*** Begin section ***

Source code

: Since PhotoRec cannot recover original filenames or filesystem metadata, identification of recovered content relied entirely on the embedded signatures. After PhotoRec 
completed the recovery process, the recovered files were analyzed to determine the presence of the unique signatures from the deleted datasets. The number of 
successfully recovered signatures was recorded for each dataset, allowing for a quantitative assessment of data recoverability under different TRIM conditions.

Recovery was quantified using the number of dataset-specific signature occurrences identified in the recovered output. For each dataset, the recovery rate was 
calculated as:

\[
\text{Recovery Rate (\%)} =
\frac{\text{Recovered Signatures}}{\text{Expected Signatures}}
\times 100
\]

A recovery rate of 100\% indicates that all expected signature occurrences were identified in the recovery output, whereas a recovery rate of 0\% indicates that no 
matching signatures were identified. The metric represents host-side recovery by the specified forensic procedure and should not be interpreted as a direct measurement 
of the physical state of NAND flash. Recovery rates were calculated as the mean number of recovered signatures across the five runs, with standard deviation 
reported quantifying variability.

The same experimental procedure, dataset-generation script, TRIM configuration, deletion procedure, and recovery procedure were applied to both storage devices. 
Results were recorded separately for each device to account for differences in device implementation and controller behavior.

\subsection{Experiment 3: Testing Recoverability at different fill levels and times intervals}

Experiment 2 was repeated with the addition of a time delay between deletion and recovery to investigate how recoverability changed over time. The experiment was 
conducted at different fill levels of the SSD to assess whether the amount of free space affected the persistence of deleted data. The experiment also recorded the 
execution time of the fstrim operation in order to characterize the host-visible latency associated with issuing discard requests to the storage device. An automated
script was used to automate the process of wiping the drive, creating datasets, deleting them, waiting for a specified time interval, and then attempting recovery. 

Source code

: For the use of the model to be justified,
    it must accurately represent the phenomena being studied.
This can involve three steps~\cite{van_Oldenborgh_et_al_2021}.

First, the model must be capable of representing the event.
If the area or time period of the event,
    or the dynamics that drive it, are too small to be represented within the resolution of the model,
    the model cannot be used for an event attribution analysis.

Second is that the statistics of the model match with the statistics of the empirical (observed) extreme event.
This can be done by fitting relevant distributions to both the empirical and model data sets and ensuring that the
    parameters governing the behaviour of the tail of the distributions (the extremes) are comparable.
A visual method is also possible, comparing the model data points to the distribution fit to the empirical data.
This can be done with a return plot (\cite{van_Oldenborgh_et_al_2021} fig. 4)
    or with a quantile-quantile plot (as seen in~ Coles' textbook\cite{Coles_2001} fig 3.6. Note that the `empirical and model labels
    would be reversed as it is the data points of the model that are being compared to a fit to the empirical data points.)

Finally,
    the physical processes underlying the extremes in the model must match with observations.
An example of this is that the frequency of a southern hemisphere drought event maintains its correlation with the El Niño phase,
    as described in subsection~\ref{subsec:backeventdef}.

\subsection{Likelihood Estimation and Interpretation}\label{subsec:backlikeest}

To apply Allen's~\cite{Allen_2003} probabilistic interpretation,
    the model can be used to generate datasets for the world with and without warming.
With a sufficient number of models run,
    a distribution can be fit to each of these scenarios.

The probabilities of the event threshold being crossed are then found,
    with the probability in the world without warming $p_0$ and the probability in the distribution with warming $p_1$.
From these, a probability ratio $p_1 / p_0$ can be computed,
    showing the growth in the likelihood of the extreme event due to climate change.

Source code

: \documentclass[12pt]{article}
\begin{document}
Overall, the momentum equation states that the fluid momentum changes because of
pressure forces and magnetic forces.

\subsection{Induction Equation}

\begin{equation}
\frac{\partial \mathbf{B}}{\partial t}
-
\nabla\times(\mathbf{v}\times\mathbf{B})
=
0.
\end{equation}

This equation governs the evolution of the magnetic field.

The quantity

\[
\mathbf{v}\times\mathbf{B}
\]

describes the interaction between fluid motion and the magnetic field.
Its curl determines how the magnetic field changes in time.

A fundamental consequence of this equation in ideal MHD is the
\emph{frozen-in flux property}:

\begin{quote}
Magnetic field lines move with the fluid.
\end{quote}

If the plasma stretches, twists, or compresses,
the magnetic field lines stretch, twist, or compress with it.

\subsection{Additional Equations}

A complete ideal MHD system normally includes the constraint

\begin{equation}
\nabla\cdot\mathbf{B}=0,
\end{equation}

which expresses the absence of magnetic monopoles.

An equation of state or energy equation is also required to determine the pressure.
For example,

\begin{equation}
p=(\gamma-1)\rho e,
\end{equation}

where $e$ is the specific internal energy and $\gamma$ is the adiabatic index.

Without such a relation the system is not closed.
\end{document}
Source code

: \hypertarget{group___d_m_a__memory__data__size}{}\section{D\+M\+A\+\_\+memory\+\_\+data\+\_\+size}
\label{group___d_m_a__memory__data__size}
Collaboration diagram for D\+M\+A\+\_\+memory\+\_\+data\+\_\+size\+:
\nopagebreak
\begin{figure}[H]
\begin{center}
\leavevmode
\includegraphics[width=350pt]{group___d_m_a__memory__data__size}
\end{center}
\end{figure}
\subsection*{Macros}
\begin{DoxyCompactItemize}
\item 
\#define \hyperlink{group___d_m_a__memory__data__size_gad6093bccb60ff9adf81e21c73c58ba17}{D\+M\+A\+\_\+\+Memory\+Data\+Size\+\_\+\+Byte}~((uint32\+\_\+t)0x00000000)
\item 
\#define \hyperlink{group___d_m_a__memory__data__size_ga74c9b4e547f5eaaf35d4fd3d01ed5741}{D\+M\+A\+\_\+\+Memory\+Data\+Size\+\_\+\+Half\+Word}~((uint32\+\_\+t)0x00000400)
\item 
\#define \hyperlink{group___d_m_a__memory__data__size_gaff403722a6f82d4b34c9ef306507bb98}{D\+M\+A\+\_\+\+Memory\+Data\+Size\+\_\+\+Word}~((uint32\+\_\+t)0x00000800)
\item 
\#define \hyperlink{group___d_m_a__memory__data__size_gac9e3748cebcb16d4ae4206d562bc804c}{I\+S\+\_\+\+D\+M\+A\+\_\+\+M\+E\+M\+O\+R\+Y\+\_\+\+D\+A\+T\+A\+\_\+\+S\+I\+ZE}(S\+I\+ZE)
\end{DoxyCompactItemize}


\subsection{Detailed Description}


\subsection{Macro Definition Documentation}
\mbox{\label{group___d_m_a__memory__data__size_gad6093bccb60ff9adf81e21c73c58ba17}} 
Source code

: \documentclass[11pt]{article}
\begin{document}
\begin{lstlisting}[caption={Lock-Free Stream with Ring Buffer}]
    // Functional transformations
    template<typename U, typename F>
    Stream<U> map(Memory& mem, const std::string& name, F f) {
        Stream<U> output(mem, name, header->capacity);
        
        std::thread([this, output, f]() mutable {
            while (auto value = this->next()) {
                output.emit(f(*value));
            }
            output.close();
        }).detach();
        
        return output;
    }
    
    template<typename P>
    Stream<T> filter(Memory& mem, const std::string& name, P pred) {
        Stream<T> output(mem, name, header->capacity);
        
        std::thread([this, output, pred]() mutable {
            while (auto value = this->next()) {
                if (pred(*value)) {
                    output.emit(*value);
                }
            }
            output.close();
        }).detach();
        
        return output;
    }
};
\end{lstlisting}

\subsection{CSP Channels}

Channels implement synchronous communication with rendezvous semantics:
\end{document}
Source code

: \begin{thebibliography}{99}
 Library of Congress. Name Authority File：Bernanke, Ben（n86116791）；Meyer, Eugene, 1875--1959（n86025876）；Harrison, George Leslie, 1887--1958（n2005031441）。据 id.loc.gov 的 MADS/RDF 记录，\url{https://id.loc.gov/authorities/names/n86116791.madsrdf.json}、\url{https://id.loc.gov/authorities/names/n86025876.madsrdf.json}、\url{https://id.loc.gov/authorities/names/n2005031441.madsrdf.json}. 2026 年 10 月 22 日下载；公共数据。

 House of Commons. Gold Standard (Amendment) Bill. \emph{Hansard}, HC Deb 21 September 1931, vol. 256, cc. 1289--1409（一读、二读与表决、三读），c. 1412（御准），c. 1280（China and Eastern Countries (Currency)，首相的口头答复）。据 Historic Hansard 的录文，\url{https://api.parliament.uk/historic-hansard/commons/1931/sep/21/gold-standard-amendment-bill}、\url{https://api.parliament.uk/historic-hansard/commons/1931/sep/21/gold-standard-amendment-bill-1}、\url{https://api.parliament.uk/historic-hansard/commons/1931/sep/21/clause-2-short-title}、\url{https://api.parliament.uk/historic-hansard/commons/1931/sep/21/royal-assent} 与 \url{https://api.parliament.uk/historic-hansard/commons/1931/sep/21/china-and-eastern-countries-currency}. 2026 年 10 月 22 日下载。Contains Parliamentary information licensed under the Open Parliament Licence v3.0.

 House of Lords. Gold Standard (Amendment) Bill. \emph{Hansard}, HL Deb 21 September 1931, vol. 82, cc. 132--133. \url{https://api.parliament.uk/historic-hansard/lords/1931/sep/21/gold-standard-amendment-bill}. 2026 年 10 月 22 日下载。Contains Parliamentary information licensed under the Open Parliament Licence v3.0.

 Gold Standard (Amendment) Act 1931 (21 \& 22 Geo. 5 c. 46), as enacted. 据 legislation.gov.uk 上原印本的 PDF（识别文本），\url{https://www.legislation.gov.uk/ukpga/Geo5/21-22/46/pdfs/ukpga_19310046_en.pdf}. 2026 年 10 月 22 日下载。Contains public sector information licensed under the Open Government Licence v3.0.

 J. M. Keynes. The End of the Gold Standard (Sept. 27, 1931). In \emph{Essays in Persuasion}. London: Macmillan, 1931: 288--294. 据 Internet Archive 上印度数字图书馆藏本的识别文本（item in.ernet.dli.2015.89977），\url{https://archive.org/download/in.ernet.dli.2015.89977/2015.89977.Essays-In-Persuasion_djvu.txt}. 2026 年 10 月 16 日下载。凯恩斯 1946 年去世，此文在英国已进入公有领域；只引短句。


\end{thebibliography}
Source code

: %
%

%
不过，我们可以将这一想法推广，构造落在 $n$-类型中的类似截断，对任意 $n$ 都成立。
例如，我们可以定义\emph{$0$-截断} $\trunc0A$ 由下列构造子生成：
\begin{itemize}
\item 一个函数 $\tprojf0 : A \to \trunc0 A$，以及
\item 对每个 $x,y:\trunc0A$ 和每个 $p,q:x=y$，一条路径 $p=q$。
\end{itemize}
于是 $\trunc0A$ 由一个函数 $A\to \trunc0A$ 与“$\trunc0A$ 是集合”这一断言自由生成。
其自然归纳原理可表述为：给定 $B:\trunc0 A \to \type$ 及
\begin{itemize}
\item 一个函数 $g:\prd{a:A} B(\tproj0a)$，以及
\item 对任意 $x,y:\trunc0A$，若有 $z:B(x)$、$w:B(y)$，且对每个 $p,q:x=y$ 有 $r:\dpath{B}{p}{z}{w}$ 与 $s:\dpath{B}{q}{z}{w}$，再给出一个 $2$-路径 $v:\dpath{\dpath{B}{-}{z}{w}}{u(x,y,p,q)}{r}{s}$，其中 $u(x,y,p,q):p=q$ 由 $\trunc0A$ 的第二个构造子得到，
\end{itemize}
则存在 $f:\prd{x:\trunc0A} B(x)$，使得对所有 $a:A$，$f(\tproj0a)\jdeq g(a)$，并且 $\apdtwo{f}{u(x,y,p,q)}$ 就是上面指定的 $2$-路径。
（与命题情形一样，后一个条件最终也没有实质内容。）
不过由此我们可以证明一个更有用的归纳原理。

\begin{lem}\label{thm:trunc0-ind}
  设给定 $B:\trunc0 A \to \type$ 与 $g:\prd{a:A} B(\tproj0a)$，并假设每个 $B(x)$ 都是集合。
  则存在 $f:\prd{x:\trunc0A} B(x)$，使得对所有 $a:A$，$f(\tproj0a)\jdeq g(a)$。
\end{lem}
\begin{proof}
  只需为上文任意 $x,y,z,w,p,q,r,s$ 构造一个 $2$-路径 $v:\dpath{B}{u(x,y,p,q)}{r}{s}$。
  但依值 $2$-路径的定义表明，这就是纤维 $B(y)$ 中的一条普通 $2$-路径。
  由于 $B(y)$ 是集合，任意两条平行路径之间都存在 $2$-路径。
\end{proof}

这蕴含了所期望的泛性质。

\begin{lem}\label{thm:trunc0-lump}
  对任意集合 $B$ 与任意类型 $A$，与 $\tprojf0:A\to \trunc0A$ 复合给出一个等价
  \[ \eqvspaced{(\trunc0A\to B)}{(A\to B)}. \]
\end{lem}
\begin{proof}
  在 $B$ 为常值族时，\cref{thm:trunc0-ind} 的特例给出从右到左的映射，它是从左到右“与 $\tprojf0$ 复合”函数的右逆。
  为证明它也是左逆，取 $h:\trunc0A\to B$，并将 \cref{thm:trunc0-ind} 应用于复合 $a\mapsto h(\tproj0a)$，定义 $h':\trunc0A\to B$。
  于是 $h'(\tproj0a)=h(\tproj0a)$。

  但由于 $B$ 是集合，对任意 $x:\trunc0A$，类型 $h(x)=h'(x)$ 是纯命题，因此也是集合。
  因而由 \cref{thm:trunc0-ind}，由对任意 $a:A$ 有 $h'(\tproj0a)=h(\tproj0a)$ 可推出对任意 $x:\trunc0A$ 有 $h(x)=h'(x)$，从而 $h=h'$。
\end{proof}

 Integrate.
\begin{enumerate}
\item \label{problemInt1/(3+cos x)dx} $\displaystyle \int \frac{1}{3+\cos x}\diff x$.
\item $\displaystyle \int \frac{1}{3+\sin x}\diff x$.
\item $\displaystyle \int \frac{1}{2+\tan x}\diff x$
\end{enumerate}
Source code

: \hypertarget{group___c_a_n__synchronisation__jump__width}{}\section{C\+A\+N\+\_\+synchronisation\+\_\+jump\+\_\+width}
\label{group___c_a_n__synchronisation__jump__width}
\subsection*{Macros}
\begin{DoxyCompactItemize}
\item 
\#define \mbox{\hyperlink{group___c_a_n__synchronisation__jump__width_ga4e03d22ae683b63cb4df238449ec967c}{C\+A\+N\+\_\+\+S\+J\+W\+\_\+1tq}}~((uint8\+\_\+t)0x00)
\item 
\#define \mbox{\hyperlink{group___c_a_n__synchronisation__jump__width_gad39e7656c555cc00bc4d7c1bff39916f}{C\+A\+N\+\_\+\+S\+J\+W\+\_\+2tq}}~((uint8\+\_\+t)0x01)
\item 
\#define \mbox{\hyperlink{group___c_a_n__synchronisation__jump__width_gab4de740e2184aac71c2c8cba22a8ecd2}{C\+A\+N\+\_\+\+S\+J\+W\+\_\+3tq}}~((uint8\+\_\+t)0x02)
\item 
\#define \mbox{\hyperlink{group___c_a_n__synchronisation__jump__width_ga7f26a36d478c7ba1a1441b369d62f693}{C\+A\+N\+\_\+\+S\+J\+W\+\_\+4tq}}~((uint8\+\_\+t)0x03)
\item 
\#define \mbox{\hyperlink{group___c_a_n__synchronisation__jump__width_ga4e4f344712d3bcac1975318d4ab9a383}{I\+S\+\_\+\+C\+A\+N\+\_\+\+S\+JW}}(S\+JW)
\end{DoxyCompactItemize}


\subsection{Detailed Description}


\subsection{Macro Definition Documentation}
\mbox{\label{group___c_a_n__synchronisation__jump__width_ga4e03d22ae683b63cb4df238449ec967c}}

*** End section ***

**WHAT YOU SHOULD DO**
All lines in the data above from the one with "would be reversed" through the one with "the physical processes" must be repeated exactly, and no others.

**ANSWER TO THIS EXERCISE**
    would be reversed as it is the data points of the model that are being compared to a fit to the empirical data points.)

Finally,
    the physical processes underlying the extremes in the model must match with observations.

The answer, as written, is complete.